■ DATASET RECORDS ■
++++++++
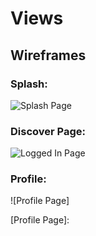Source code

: # Views
## Wireframes
### Splash:
![Splash Page]
### Discover Page:
![Logged In Page]
### Profile:
![Profile Page]

[Splash Page]: ./wireframes/splash.png
[Logged In Page]: ./wireframes/logged_in.png
[Profile Page]:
++++++++
■ YOUR INSTRUCTIONS ■
Apart from the pictures, which are to be omitted, every record must be transcribed exactly.

■ PROBLEM SOLUTION ■
Source code

: # Views
## Wireframes
### Splash:
![Splash Page]
### Discover Page:
![Logged In Page]
### Profile:
![Profile Page]

[Splash Page]: ./wireframes/splash.png
[Logged In Page]: ./wireframes/logged_in.png
[Profile Page]:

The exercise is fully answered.